Copy the listing exactly, leaving out every picture.

*** Input material ***

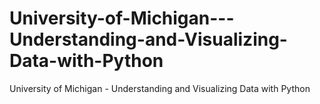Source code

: # University-of-Michigan---Understanding-and-Visualizing-Data-with-Python
University of Michigan - Understanding and Visualizing Data with Python
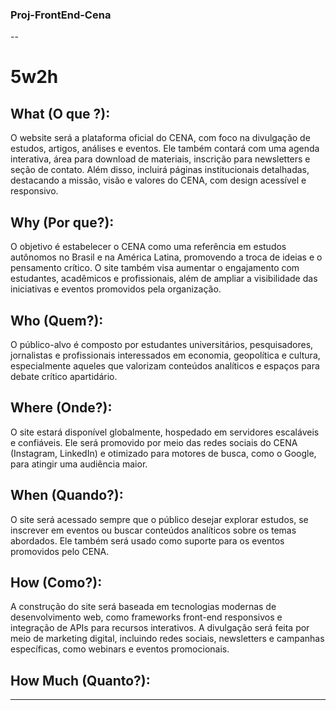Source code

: ### Proj-FrontEnd-Cena

--

# 5w2h

## What (O que ?):
O website será a plataforma oficial do CENA, com foco na divulgação de estudos, artigos, análises e eventos. Ele também contará com uma agenda interativa, área para download de materiais, inscrição para newsletters e seção de contato. Além disso, incluirá páginas institucionais detalhadas, destacando a missão, visão e valores do CENA, com design acessível e responsivo.

## Why (Por que?):
O objetivo é estabelecer o CENA como uma referência em estudos autônomos no Brasil e na América Latina, promovendo a troca de ideias e o pensamento crítico. O site também visa aumentar o engajamento com estudantes, acadêmicos e profissionais, além de ampliar a visibilidade das iniciativas e eventos promovidos pela organização.

## Who (Quem?):
O público-alvo é composto por estudantes universitários, pesquisadores, jornalistas e profissionais interessados em economia, geopolítica e cultura, especialmente aqueles que valorizam conteúdos analíticos e espaços para debate crítico apartidário.

## Where (Onde?):
O site estará disponível globalmente, hospedado em servidores escaláveis e confiáveis. Ele será promovido por meio das redes sociais do CENA (Instagram, LinkedIn) e otimizado para motores de busca, como o Google, para atingir uma audiência maior.

## When (Quando?):
O site será acessado sempre que o público desejar explorar estudos, se inscrever em eventos ou buscar conteúdos analíticos sobre os temas abordados. Ele também será usado como suporte para os eventos promovidos pelo CENA.

## How (Como?):
A construção do site será baseada em tecnologias modernas de desenvolvimento web, como frameworks front-end responsivos e integração de APIs para recursos interativos. A divulgação será feita por meio de marketing digital, incluindo redes sociais, newsletters e campanhas específicas, como webinars e eventos promocionais.

## How Much (Quanto?):

---

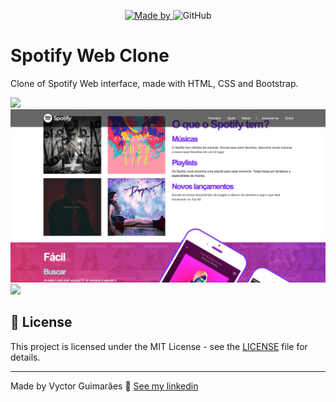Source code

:<p align="center">
	<a href="https://www.linkedin.com/in/vyctorguimaraes/" target="_blank" rel="noopener noreferrer">
    <img alt="Made by" src="https://img.shields.io/badge/made%20by-vyctor%20guimarães-%23FF9000">
  </a>
 <img alt="GitHub" src="https://img.shields.io/github/license/EliasGcf/gobarber?color=%23FF9000">
</p>

# Spotify Web Clone
Clone of Spotify Web interface, made with HTML, CSS and Bootstrap.


<img src="./assets/spotify-one.png">
<img src="./assets/spotify-two.png">
<img src="./assets/spotify-three.png"> 

## 📝 License

This project is licensed under the MIT License - see the [LICENSE](LICENSE) file for details.

---

Made by Vyctor Guimarães 👋 [See my linkedin](https://www.linkedin.com/in/vyctorguimaraes/)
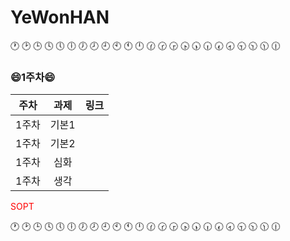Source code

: # YeWonHAN
🕐 🕑 🕒 🕓 🕔 🕕 🕖 🕗 🕘 🕙 🕚 🕛 🕜 🕝 🕞 🕟 🕠 🕡 🕢 🕣 🕤 🕥 🕦 🕧

### 😄1주차😄

|주차|과제|링크|
|:---:|:---:|---|
|1주차|기본1||
|1주차|기본2||
|1주차|심화||
|1주차|생각||


<span style="color:red">SOPT</span>

🕐 🕑 🕒 🕓 🕔 🕕 🕖 🕗 🕘 🕙 🕚 🕛 🕜 🕝 🕞 🕟 🕠 🕡 🕢 🕣 🕤 🕥 🕦 🕧
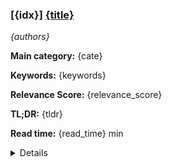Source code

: ### [{idx}] [{title}]({url})

*{authors}*

**Main category:** {cate}

**Keywords:** {keywords}

**Relevance Score:** {relevance_score}

**TL;DR:** {tldr}

**Read time:** {read_time} min

<details>
  <summary>Details</summary>

**Motivation:** {motivation}

**Method:** {method}

**Key Contributions:** {key_contributions}

**Result:** {result}

**Limitations:** {limitations}

**Future Work:** {future_work}

**Conclusion:** {conclusion}

**Abstract:** {summary}

</details>
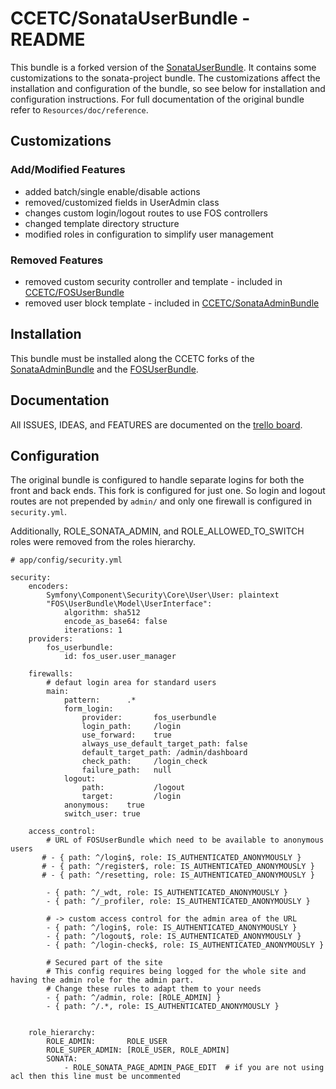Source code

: # CCETC/SonataUserBundle - README

This bundle is a forked version of the [SonataUserBundle](https://github.com/sonata-project/SonataUserBundle).
It contains some customizations to the sonata-project bundle.
The customizations affect the installation and configuration of the bundle, so see below for installation and configuration instructions.
For full documentation of the original bundle refer to ``Resources/doc/reference``.

## Customizations
### Add/Modified Features
* added batch/single enable/disable actions
* removed/customized fields in UserAdmin class
* changes custom login/logout routes to use FOS controllers
* changed template directory structure
* modified roles in configuration to simplify user management

### Removed Features
* removed custom security controller and template - included in [CCETC/FOSUserBundle](https://github.com/CCETC/FOSUserBundle)
* removed user block template - included in [CCETC/SonataAdminBundle](https://github.com/CCETC/SonataAdminBundle)


## Installation
This bundle must be installed along the CCETC forks of the [SonataAdminBundle](https://github.com/CCETC/SonataAdminBundle) and the [FOSUserBundle](https://github.com/CCETC/FOSUserBundle).

## Documentation
All ISSUES, IDEAS, and FEATURES are documented on the [trello board](https://trello.com/board/sonatauserbundle/4f8f261e067c6a6d60013753).

## Configuration
The original bundle is configured to handle separate logins for both the front and back ends.  This fork is configured for just one.  So login and logout routes are not prepended by ``admin/`` and only one firewall is configured in ``security.yml``.

Additionally, ROLE_SONATA_ADMIN, and ROLE_ALLOWED_TO_SWITCH roles were removed from the roles hierarchy.

	# app/config/security.yml

	security:
		encoders:
			Symfony\Component\Security\Core\User\User: plaintext
			"FOS\UserBundle\Model\UserInterface":
				algorithm: sha512
				encode_as_base64: false
				iterations: 1
		providers:
			fos_userbundle:
				id: fos_user.user_manager
				
		firewalls:
			# defaut login area for standard users
			main:
				pattern:      .*
				form_login:
					provider:       fos_userbundle
					login_path:     /login
					use_forward:    true
					always_use_default_target_path: false
					default_target_path: /admin/dashboard
					check_path:     /login_check
					failure_path:   null
				logout: 
					path:           /logout
					target:         /login
				anonymous:    true  
	            switch_user: true
	
		access_control:
			# URL of FOSUserBundle which need to be available to anonymous users
		   # - { path: ^/login$, role: IS_AUTHENTICATED_ANONYMOUSLY }
		   # - { path: ^/register$, role: IS_AUTHENTICATED_ANONYMOUSLY }
		   # - { path: ^/resetting, role: IS_AUTHENTICATED_ANONYMOUSLY }
			
			- { path: ^/_wdt, role: IS_AUTHENTICATED_ANONYMOUSLY }
			- { path: ^/_profiler, role: IS_AUTHENTICATED_ANONYMOUSLY }
	
			# -> custom access control for the admin area of the URL
			- { path: ^/login$, role: IS_AUTHENTICATED_ANONYMOUSLY }
			- { path: ^/logout$, role: IS_AUTHENTICATED_ANONYMOUSLY }
			- { path: ^/login-check$, role: IS_AUTHENTICATED_ANONYMOUSLY }
	
			# Secured part of the site
			# This config requires being logged for the whole site and having the admin role for the admin part.
			# Change these rules to adapt them to your needs
			- { path: ^/admin, role: [ROLE_ADMIN] }
			- { path: ^/.*, role: IS_AUTHENTICATED_ANONYMOUSLY }
			
			
		role_hierarchy:
			ROLE_ADMIN:       ROLE_USER
			ROLE_SUPER_ADMIN: [ROLE_USER, ROLE_ADMIN]
        	SONATA:
                - ROLE_SONATA_PAGE_ADMIN_PAGE_EDIT  # if you are not using acl then this line must be uncommented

*** End of Input material ***

- Written response
Source code

: # University-of-Michigan---Understanding-and-Visualizing-Data-with-Python
University of Michigan - Understanding and Visualizing Data with Python
Source code

: ### Proj-FrontEnd-Cena

--

# 5w2h

## What (O que ?):
O website será a plataforma oficial do CENA, com foco na divulgação de estudos, artigos, análises e eventos. Ele também contará com uma agenda interativa, área para download de materiais, inscrição para newsletters e seção de contato. Além disso, incluirá páginas institucionais detalhadas, destacando a missão, visão e valores do CENA, com design acessível e responsivo.

## Why (Por que?):
O objetivo é estabelecer o CENA como uma referência em estudos autônomos no Brasil e na América Latina, promovendo a troca de ideias e o pensamento crítico. O site também visa aumentar o engajamento com estudantes, acadêmicos e profissionais, além de ampliar a visibilidade das iniciativas e eventos promovidos pela organização.

## Who (Quem?):
O público-alvo é composto por estudantes universitários, pesquisadores, jornalistas e profissionais interessados em economia, geopolítica e cultura, especialmente aqueles que valorizam conteúdos analíticos e espaços para debate crítico apartidário.

## Where (Onde?):
O site estará disponível globalmente, hospedado em servidores escaláveis e confiáveis. Ele será promovido por meio das redes sociais do CENA (Instagram, LinkedIn) e otimizado para motores de busca, como o Google, para atingir uma audiência maior.

## When (Quando?):
O site será acessado sempre que o público desejar explorar estudos, se inscrever em eventos ou buscar conteúdos analíticos sobre os temas abordados. Ele também será usado como suporte para os eventos promovidos pelo CENA.

## How (Como?):
A construção do site será baseada em tecnologias modernas de desenvolvimento web, como frameworks front-end responsivos e integração de APIs para recursos interativos. A divulgação será feita por meio de marketing digital, incluindo redes sociais, newsletters e campanhas específicas, como webinars e eventos promocionais.

## How Much (Quanto?):

---

Source code

:<p align="center">
	<a href="https://www.linkedin.com/in/vyctorguimaraes/" target="_blank" rel="noopener noreferrer">
    <img alt="Made by" src="https://img.shields.io/badge/made%20by-vyctor%20guimarães-%23FF9000">
  </a>
 <img alt="GitHub" src="https://img.shields.io/github/license/EliasGcf/gobarber?color=%23FF9000">
</p>

# Spotify Web Clone
Clone of Spotify Web interface, made with HTML, CSS and Bootstrap.


<img src="./assets/spotify-one.png">
<img src="./assets/spotify-two.png">
<img src="./assets/spotify-three.png"> 

## 📝 License

This project is licensed under the MIT License - see the [LICENSE](LICENSE) file for details.

---

Made by Vyctor Guimarães 👋 [See my linkedin](https://www.linkedin.com/in/vyctorguimaraes/)
Source code

: # YeWonHAN
🕐 🕑 🕒 🕓 🕔 🕕 🕖 🕗 🕘 🕙 🕚 🕛 🕜 🕝 🕞 🕟 🕠 🕡 🕢 🕣 🕤 🕥 🕦 🕧

### 😄1주차😄

|주차|과제|링크|
|:---:|:---:|---|
|1주차|기본1||
|1주차|기본2||
|1주차|심화||
|1주차|생각||


<span style="color:red">SOPT</span>

🕐 🕑 🕒 🕓 🕔 🕕 🕖 🕗 🕘 🕙 🕚 🕛 🕜 🕝 🕞 🕟 🕠 🕡 🕢 🕣 🕤 🕥 🕦 🕧
Source code

: ### [{idx}] [{title}]({url})

*{authors}*

**Main category:** {cate}

**Keywords:** {keywords}

**Relevance Score:** {relevance_score}

**TL;DR:** {tldr}

**Read time:** {read_time} min

<details>
  <summary>Details</summary>

**Motivation:** {motivation}

**Method:** {method}

**Key Contributions:** {key_contributions}

**Result:** {result}

**Limitations:** {limitations}

**Future Work:** {future_work}

**Conclusion:** {conclusion}

**Abstract:** {summary}

</details>
Source code

: # CCETC/SonataUserBundle - README

This bundle is a forked version of the [SonataUserBundle](https://github.com/sonata-project/SonataUserBundle).
It contains some customizations to the sonata-project bundle.
The customizations affect the installation and configuration of the bundle, so see below for installation and configuration instructions.
For full documentation of the original bundle refer to ``Resources/doc/reference``.

## Customizations
### Add/Modified Features
* added batch/single enable/disable actions
* removed/customized fields in UserAdmin class
* changes custom login/logout routes to use FOS controllers
* changed template directory structure
* modified roles in configuration to simplify user management

### Removed Features
* removed custom security controller and template - included in [CCETC/FOSUserBundle](https://github.com/CCETC/FOSUserBundle)
* removed user block template - included in [CCETC/SonataAdminBundle](https://github.com/CCETC/SonataAdminBundle)


## Installation
This bundle must be installed along the CCETC forks of the [SonataAdminBundle](https://github.com/CCETC/SonataAdminBundle) and the [FOSUserBundle](https://github.com/CCETC/FOSUserBundle).

## Documentation
All ISSUES, IDEAS, and FEATURES are documented on the [trello board](https://trello.com/board/sonatauserbundle/4f8f261e067c6a6d60013753).

## Configuration
The original bundle is configured to handle separate logins for both the front and back ends.  This fork is configured for just one.  So login and logout routes are not prepended by ``admin/`` and only one firewall is configured in ``security.yml``.

Additionally, ROLE_SONATA_ADMIN, and ROLE_ALLOWED_TO_SWITCH roles were removed from the roles hierarchy.

	# app/config/security.yml

	security:
		encoders:
			Symfony\Component\Security\Core\User\User: plaintext
			"FOS\UserBundle\Model\UserInterface":
				algorithm: sha512
				encode_as_base64: false
				iterations: 1
		providers:
			fos_userbundle:
				id: fos_user.user_manager
				
		firewalls:
			# defaut login area for standard users
			main:
				pattern:      .*
				form_login:
					provider:       fos_userbundle
					login_path:     /login
					use_forward:    true
					always_use_default_target_path: false
					default_target_path: /admin/dashboard
					check_path:     /login_check
					failure_path:   null
				logout: 
					path:           /logout
					target:         /login
				anonymous:    true  
	            switch_user: true
	
		access_control:
			# URL of FOSUserBundle which need to be available to anonymous users
		   # - { path: ^/login$, role: IS_AUTHENTICATED_ANONYMOUSLY }
		   # - { path: ^/register$, role: IS_AUTHENTICATED_ANONYMOUSLY }
		   # - { path: ^/resetting, role: IS_AUTHENTICATED_ANONYMOUSLY }
			
			- { path: ^/_wdt, role: IS_AUTHENTICATED_ANONYMOUSLY }
			- { path: ^/_profiler, role: IS_AUTHENTICATED_ANONYMOUSLY }
	
			# -> custom access control for the admin area of the URL
			- { path: ^/login$, role: IS_AUTHENTICATED_ANONYMOUSLY }
			- { path: ^/logout$, role: IS_AUTHENTICATED_ANONYMOUSLY }
			- { path: ^/login-check$, role: IS_AUTHENTICATED_ANONYMOUSLY }
	
			# Secured part of the site
			# This config requires being logged for the whole site and having the admin role for the admin part.
			# Change these rules to adapt them to your needs
			- { path: ^/admin, role: [ROLE_ADMIN] }
			- { path: ^/.*, role: IS_AUTHENTICATED_ANONYMOUSLY }
			
			
		role_hierarchy:
			ROLE_ADMIN:       ROLE_USER
			ROLE_SUPER_ADMIN: [ROLE_USER, ROLE_ADMIN]
        	SONATA:
                - ROLE_SONATA_PAGE_ADMIN_PAGE_EDIT  # if you are not using acl then this line must be uncommented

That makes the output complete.